# PROMPT:
From the entries below, retype only the lines from the one with "3.2 Top Global" through the one with "3.5 Global Natural", exactly as written.

# DATA FOR PROCESSING:

--------------------------------

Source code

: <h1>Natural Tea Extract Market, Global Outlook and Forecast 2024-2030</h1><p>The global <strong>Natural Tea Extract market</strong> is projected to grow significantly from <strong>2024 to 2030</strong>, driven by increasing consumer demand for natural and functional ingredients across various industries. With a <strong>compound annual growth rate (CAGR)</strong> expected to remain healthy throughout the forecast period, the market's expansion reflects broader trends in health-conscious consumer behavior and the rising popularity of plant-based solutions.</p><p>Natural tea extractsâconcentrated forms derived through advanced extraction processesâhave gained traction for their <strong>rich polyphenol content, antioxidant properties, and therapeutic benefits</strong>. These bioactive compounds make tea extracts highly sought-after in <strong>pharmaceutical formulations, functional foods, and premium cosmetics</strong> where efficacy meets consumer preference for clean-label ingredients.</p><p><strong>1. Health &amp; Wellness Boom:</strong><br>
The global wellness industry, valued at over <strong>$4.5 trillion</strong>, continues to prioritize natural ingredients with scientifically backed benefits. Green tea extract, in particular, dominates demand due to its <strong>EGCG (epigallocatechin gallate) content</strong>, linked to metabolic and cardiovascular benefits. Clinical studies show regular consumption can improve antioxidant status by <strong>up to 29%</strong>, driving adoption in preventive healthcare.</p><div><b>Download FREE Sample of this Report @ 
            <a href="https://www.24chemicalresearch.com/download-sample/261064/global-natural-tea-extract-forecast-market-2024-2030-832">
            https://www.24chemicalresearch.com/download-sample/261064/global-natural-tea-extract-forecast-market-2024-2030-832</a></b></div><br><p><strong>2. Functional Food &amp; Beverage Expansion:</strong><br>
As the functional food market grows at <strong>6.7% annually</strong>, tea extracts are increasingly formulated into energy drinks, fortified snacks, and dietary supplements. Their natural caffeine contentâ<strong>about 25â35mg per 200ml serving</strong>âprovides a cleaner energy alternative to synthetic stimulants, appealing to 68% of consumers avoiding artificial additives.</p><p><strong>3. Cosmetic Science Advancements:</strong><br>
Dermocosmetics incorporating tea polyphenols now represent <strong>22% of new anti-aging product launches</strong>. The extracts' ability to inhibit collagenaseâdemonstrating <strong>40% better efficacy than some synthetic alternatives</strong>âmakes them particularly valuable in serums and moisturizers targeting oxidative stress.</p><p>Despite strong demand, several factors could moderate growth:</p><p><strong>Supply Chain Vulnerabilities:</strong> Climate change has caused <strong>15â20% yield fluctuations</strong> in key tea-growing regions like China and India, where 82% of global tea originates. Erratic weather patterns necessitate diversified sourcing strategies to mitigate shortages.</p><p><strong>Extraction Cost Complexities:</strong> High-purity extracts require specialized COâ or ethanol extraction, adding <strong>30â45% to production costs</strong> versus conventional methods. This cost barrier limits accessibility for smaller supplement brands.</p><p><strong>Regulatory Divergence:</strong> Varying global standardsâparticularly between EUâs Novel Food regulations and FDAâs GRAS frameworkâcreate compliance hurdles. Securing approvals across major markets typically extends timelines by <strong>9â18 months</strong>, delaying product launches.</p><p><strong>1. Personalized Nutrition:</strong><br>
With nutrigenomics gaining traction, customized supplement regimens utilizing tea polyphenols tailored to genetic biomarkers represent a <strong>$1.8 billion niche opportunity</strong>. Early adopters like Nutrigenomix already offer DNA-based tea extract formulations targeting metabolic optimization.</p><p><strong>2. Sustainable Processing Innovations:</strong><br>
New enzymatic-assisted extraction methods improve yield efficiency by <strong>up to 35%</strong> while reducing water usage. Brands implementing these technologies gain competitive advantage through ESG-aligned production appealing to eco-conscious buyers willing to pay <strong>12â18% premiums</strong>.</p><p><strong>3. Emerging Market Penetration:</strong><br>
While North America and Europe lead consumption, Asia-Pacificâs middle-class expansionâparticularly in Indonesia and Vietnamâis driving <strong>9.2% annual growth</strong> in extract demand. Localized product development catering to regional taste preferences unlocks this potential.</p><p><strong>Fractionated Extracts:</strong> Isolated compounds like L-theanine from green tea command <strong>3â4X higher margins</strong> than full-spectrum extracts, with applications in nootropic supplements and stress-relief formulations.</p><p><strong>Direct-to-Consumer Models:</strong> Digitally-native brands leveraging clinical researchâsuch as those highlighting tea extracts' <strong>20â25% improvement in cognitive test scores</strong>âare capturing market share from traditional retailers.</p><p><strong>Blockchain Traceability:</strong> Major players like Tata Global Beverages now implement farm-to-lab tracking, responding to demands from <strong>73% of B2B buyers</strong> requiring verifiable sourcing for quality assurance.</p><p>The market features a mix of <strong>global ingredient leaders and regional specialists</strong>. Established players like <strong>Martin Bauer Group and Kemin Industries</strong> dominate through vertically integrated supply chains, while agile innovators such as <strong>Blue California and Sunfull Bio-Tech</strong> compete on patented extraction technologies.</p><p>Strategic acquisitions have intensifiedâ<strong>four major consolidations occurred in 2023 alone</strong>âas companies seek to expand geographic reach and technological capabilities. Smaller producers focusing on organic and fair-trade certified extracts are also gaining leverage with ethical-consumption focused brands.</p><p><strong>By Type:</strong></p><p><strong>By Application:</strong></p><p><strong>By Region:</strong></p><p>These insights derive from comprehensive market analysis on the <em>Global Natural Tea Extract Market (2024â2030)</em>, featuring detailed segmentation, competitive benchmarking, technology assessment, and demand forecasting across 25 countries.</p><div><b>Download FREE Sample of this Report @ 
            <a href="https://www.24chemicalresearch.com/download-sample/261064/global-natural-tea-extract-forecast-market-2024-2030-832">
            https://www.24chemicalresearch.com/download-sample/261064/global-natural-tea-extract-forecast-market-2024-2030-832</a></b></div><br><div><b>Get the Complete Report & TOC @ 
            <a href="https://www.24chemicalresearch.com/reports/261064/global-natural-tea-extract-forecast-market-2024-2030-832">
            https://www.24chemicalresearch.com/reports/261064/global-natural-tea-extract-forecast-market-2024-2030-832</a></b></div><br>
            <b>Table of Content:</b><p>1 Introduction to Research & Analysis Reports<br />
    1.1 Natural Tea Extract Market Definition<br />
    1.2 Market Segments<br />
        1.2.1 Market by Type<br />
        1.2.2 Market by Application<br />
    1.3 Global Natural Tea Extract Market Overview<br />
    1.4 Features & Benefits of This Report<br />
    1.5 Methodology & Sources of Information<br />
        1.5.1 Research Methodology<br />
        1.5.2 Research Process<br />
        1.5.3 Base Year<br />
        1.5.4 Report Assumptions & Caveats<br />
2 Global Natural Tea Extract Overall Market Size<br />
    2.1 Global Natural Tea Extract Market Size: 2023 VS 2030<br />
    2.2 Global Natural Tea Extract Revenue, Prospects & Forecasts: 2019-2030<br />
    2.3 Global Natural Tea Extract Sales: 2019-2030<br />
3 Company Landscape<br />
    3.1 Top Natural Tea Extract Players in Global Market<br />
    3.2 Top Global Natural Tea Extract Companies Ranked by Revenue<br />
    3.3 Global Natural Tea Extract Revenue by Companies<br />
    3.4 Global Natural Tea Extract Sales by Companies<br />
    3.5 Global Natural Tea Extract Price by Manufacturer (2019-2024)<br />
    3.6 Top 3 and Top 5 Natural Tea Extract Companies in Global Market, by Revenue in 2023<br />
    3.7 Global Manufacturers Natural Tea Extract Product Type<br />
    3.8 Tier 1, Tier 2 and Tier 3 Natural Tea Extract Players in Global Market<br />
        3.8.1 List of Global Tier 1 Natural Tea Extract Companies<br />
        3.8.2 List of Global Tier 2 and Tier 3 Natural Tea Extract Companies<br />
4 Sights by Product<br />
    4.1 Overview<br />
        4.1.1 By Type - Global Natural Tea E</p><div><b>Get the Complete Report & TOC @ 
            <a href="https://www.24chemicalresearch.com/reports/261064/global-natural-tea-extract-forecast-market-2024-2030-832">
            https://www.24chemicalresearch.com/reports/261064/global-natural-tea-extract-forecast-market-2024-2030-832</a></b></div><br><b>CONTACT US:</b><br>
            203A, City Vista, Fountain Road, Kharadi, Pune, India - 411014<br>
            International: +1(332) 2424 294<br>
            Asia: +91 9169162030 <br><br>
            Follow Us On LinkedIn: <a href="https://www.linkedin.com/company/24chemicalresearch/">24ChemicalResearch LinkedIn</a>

--------------------------------

# RESPONSE TO THE TASK:
    3.2 Top Global Natural Tea Extract Companies Ranked by Revenue<br />
    3.3 Global Natural Tea Extract Revenue by Companies<br />
    3.4 Global Natural Tea Extract Sales by Companies<br />
    3.5 Global Natural Tea Extract Price by Manufacturer (2019-2024)<br />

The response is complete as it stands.